Build extension (optional)

By default, we use load to build the extension at runtime. We also provide the setup.py to build each extension:

# install all extension modules
bash scripts/install_ext.sh

# if you want to install manually, here is an example:
pip install ./raymarching # install to python path (you still need the raymarching/ folder, since this only installs the built extension.)

Taichi backend (optional)

Use Taichi backend for Instant-NGP. It achieves comparable performance to CUDA implementation while No CUDA build is required. Install Taichi with pip:

pip install -i https://pypi.taichi.graphics/simple/ taichi-nightly

Trouble Shooting:

  • diffusers related error: we assume the latest version, so try pip install -U diffusers transformers first.
  • [F glutil.cpp:338] eglInitialize() failed Aborted (core dumped): this usually indicates problems in OpenGL installation. Try to re-install Nvidia driver, or use nvidia-docker as suggested in ashawkey/stable-dreamfusion#131 if you are using a headless server.
  • TypeError: xxx_forward(): incompatible function arguments: this happens when we update the CUDA source and you used setup.py to install the extensions earlier. Try to re-install the corresponding extension (e.g., pip install ./gridencoder).

Tested environments

  • Ubuntu 22 with torch 1.12 & CUDA 11.6 on a V100.
  • Ubuntu 22 with torch 1.14 & CUDA 11.7 on a 3070.

Usage

First time running will take some time to compile the CUDA extensions.

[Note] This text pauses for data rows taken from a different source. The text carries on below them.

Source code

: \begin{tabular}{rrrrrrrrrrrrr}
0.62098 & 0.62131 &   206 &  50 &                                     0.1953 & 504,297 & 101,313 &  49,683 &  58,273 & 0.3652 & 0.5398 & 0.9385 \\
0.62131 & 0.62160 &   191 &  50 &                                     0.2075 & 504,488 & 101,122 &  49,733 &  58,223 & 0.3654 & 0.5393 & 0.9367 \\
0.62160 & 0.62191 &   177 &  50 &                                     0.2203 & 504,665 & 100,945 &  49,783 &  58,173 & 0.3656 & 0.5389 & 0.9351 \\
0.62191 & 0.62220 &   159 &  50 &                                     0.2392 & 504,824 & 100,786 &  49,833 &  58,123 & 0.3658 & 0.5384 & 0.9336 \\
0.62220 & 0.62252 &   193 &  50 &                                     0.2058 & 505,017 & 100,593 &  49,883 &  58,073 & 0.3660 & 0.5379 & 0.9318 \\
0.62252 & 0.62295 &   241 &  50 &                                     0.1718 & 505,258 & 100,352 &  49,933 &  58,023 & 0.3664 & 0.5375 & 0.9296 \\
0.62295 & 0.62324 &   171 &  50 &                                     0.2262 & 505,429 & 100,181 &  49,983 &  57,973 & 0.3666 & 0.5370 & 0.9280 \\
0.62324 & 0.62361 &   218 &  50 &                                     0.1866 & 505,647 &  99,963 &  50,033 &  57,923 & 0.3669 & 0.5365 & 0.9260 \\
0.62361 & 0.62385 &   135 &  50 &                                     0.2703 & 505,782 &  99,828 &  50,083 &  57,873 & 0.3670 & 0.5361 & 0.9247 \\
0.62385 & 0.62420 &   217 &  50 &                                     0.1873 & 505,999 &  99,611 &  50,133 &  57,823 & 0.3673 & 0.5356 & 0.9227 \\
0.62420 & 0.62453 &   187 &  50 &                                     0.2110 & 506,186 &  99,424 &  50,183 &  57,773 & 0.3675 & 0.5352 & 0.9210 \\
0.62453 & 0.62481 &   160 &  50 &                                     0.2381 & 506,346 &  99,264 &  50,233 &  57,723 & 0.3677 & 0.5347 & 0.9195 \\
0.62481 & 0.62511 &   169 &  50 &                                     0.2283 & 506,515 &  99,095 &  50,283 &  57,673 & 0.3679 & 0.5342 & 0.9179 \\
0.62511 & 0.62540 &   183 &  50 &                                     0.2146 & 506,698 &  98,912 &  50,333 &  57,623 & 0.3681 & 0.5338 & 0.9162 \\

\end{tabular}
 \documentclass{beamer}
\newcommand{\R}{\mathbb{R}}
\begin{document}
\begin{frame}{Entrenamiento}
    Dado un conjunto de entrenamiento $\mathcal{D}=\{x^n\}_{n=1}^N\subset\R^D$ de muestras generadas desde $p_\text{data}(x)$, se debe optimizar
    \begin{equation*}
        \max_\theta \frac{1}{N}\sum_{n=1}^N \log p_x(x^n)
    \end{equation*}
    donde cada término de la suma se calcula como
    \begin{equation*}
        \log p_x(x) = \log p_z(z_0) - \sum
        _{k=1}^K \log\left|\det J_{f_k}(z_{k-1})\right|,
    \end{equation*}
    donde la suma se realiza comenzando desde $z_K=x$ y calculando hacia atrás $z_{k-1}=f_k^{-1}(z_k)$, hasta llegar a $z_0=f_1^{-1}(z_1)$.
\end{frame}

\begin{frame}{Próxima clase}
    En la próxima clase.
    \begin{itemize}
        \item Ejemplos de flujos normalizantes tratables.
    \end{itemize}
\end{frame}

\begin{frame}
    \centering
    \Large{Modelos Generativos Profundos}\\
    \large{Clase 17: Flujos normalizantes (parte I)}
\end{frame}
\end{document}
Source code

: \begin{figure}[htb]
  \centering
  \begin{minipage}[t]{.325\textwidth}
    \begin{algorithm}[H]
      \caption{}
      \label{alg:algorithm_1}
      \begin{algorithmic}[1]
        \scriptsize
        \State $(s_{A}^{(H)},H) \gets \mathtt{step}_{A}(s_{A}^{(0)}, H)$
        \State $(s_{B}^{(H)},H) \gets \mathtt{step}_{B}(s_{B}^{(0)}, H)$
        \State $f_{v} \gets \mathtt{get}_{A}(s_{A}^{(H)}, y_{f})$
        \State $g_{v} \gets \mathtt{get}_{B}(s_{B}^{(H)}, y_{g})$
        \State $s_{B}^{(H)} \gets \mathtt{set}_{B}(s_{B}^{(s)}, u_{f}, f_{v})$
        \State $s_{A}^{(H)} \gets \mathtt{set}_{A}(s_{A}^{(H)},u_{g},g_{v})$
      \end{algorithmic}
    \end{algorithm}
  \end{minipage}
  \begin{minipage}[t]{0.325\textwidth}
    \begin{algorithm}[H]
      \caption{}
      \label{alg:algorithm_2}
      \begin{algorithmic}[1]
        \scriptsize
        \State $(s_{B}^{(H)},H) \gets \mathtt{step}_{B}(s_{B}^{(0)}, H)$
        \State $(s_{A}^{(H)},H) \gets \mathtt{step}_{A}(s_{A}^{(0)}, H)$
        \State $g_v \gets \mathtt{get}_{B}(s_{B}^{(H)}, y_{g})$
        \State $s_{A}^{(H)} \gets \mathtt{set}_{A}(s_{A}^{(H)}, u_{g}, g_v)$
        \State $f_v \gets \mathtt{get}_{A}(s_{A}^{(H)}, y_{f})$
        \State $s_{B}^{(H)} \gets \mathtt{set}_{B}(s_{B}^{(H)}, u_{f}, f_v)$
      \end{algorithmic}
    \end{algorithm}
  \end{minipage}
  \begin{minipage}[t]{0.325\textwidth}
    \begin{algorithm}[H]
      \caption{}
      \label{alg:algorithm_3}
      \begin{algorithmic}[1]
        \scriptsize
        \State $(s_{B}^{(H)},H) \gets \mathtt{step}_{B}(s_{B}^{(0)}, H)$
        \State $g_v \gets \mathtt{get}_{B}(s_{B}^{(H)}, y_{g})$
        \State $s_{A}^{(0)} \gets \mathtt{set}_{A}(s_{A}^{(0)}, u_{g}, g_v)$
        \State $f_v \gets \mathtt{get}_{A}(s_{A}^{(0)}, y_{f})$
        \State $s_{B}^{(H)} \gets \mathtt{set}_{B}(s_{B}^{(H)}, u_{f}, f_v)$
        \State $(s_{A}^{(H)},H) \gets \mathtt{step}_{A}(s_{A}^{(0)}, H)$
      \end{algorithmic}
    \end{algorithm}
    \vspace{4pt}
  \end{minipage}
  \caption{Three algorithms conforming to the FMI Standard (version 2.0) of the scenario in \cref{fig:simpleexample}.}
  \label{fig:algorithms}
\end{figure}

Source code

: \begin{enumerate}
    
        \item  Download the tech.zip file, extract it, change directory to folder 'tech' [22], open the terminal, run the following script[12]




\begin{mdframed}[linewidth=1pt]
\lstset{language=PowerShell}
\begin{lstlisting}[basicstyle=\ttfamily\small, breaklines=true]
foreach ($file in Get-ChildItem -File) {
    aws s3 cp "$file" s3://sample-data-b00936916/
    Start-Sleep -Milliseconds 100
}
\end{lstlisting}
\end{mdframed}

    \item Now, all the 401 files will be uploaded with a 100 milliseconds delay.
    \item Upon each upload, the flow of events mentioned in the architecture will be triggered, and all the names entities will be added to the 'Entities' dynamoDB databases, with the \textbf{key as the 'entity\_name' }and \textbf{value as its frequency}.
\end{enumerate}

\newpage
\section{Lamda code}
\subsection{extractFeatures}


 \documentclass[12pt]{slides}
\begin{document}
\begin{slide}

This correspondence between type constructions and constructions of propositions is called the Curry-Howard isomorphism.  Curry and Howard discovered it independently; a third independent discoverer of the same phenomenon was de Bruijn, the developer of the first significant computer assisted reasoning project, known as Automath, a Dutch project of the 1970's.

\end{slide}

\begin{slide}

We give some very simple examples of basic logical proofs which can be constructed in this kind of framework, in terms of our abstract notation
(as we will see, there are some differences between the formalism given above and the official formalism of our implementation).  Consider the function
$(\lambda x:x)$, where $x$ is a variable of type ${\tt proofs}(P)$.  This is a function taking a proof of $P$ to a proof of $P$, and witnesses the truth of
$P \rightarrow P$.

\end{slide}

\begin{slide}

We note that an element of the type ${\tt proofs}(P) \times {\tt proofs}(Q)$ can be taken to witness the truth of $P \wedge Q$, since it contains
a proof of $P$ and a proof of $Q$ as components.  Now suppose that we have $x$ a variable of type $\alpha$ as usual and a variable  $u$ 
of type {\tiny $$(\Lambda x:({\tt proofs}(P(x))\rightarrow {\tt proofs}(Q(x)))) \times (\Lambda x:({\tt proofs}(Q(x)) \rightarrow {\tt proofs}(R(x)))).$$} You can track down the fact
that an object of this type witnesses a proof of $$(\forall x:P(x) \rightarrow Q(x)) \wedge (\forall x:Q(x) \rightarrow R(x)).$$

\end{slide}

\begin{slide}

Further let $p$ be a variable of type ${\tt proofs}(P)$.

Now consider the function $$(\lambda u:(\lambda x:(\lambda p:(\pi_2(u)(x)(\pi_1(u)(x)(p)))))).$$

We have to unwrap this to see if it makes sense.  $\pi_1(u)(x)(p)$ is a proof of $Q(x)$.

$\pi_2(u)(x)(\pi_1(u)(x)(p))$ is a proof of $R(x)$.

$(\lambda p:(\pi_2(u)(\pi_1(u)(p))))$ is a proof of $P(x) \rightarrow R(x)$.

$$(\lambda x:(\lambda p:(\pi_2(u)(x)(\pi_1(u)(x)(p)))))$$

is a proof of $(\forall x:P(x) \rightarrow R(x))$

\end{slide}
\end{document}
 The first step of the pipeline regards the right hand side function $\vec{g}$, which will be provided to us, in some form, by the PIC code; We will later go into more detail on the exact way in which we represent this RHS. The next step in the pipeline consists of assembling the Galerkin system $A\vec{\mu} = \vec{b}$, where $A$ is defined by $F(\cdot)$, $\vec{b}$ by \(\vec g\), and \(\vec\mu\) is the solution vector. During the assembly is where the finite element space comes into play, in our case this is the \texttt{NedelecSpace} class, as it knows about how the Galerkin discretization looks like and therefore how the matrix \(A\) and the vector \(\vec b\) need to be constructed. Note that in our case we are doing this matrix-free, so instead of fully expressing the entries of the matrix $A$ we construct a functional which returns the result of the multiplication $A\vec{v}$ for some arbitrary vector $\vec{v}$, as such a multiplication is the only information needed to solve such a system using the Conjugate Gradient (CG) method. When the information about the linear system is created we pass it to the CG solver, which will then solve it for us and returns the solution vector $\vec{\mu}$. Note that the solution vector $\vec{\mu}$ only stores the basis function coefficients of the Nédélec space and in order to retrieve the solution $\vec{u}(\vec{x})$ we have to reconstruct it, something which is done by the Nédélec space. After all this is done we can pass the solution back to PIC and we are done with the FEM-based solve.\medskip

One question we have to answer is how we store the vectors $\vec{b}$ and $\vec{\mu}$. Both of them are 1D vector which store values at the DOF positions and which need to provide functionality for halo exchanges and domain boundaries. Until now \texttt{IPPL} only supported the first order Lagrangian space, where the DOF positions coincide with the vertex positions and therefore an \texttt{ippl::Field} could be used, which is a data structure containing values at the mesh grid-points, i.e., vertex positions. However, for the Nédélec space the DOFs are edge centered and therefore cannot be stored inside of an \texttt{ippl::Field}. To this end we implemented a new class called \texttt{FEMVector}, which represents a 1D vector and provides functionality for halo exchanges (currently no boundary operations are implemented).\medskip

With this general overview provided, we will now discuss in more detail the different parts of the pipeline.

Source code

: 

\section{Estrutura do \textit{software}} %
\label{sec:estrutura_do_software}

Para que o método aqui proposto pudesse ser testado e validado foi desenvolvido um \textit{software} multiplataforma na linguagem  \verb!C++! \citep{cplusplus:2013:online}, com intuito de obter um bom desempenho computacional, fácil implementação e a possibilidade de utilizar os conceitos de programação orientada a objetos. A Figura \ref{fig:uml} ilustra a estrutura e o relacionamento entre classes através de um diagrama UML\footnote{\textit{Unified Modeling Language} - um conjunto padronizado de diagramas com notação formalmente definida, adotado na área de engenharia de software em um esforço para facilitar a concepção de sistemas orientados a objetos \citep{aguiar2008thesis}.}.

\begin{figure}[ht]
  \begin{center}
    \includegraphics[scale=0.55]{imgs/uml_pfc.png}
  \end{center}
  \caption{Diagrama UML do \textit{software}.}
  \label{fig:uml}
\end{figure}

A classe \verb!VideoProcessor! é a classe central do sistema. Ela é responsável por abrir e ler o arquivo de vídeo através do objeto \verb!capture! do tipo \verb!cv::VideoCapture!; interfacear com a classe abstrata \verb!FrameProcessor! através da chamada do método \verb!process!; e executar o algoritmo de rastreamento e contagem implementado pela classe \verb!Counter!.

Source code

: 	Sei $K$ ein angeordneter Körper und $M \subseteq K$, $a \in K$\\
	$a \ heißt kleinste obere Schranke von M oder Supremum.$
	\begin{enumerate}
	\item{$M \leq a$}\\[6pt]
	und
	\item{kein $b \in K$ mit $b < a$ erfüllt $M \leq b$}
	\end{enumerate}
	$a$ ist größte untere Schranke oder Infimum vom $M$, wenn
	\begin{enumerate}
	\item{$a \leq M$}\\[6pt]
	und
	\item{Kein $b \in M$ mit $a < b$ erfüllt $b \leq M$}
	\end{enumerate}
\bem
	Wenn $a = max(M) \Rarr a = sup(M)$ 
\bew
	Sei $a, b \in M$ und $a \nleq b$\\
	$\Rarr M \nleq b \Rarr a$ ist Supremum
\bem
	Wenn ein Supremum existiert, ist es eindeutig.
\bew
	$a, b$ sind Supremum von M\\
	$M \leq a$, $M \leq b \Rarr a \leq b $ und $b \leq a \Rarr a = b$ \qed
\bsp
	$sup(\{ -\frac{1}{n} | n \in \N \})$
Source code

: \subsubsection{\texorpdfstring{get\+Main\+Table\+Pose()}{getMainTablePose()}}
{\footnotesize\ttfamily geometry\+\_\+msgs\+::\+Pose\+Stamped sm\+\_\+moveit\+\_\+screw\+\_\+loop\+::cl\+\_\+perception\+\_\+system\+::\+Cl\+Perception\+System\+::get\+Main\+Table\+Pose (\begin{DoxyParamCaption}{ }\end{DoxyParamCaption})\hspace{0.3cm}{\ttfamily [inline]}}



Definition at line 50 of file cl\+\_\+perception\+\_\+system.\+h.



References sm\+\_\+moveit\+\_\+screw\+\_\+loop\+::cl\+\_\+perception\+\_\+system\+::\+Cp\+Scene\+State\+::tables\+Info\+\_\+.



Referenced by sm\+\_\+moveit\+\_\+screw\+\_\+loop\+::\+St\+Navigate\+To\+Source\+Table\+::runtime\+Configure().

#### stable-dreamfusion setting

### Instant-NGP NeRF Backbone
# + faster rendering speed
# + less GPU memory (~16G)
# - need to build CUDA extensions (a CUDA-free Taichi backend is available)
# - worse surface quality

## train with text prompt (with the default settings)
# `-O` equals `--cuda_ray --fp16 --dir_text`
# `--cuda_ray` enables instant-ngp-like occupancy grid based acceleration.
# `--dir_text` enables view-dependent prompting.
python main.py --text "a hamburger" --workspace trial -O

# reduce stable-diffusion memory usage with `--vram_O` 
# enable various vram savings (https://huggingface.co/docs/diffusers/optimization/fp16).
python main.py --text "a hamburger" --workspace trial -O --vram_O
# this makes it possible to train with larger rendering resolution, which leads to better quality (see https://github.com/ashawkey/stable-dreamfusion/pull/174)
python main.py --text "a hamburger" --workspace trial -O --vram_O --w 300 --h 300 # Tested to run fine on 8GB VRAM (Nvidia 3070 Ti).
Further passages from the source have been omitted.